Além desses momentos mais explícitos temos a brutalidade e a leveza, a inocência e a sabedoria, a velhice e a jovialidade, a firmeza e a fraqueza e o claro e o escuro. A fotografia, aliás, nos brinda com tons azulados na hora de dormir daquela família e amarelados nas narrativas da Fania (a mãe) e na cena descrita de Amos com a menina.

 

Algumas metáforas e discursos de vários personagens nos entregam textos belos sobre a vida em diversas instâncias. A comparação do cérebro com uma couve-flor e como cabe tantos mundos dentro dele. Ou ainda a existência de um inferno e de um paraíso em todos os ambientes. E a frase: “recordar é como restaurar um edifício antigo com pedras da sua ruína”. Há também uma explicação muito simples sobre a complexa relação entre árabes e judeus comparando-os com irmãos com uma relação complicada com um pai e como eles passam a enxergar no outro o pai violento ao invés de um olhar fraternal.

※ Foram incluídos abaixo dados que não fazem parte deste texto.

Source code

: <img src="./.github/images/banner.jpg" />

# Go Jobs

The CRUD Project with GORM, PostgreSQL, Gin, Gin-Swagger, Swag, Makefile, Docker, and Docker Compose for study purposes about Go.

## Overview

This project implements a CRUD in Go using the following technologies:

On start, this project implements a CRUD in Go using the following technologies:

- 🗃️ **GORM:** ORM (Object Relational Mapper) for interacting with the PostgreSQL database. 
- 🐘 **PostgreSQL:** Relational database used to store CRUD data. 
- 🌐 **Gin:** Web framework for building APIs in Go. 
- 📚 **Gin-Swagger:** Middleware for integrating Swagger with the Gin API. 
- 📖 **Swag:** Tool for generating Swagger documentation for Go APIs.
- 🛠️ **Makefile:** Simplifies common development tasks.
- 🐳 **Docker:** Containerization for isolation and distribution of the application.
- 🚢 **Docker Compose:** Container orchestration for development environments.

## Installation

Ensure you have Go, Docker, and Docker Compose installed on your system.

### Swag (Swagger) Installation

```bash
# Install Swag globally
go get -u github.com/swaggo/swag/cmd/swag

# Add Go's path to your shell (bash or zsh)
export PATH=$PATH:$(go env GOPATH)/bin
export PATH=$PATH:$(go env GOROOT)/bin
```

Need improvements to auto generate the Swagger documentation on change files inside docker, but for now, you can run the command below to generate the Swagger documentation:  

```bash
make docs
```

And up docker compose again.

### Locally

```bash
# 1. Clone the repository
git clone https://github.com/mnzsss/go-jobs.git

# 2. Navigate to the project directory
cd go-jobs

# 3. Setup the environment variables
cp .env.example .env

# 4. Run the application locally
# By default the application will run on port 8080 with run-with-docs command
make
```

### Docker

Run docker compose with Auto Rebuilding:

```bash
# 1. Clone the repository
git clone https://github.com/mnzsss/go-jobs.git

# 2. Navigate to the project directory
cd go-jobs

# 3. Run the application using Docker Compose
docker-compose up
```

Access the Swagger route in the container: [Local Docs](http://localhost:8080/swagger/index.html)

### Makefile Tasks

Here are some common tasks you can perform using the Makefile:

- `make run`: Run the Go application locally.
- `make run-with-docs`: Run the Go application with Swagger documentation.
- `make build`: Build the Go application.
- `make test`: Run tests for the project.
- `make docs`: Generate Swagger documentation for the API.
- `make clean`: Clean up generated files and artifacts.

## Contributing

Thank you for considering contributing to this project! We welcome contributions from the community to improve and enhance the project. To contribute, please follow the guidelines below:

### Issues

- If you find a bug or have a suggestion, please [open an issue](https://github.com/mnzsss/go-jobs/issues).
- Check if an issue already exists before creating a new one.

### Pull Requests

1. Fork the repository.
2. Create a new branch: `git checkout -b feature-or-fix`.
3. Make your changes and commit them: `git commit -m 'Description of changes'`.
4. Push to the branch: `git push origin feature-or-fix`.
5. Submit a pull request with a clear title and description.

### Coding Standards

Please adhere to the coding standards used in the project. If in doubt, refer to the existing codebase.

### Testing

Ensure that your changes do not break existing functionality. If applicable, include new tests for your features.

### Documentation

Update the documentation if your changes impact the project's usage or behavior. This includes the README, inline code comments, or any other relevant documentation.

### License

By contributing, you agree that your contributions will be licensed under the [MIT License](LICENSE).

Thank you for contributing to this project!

Temos três atuações destacadas. Gilad Kahana, que além de atuar é músico, traz uma presença contida, mas ao mesmo tempo firme. O tom correto e consistente ajuda a dar base a narrativa. O jovem Amir Tessler já não se mostra tão sólido. Por vezes parece deslocado e forçando alguns cacoetes. Em outros momentos evidencia força e destaca-se, principalmente quando contracenando com Portman. A já consagrada atriz dá um show e a interpretação dela é sem dúvidas um dos pontos altos.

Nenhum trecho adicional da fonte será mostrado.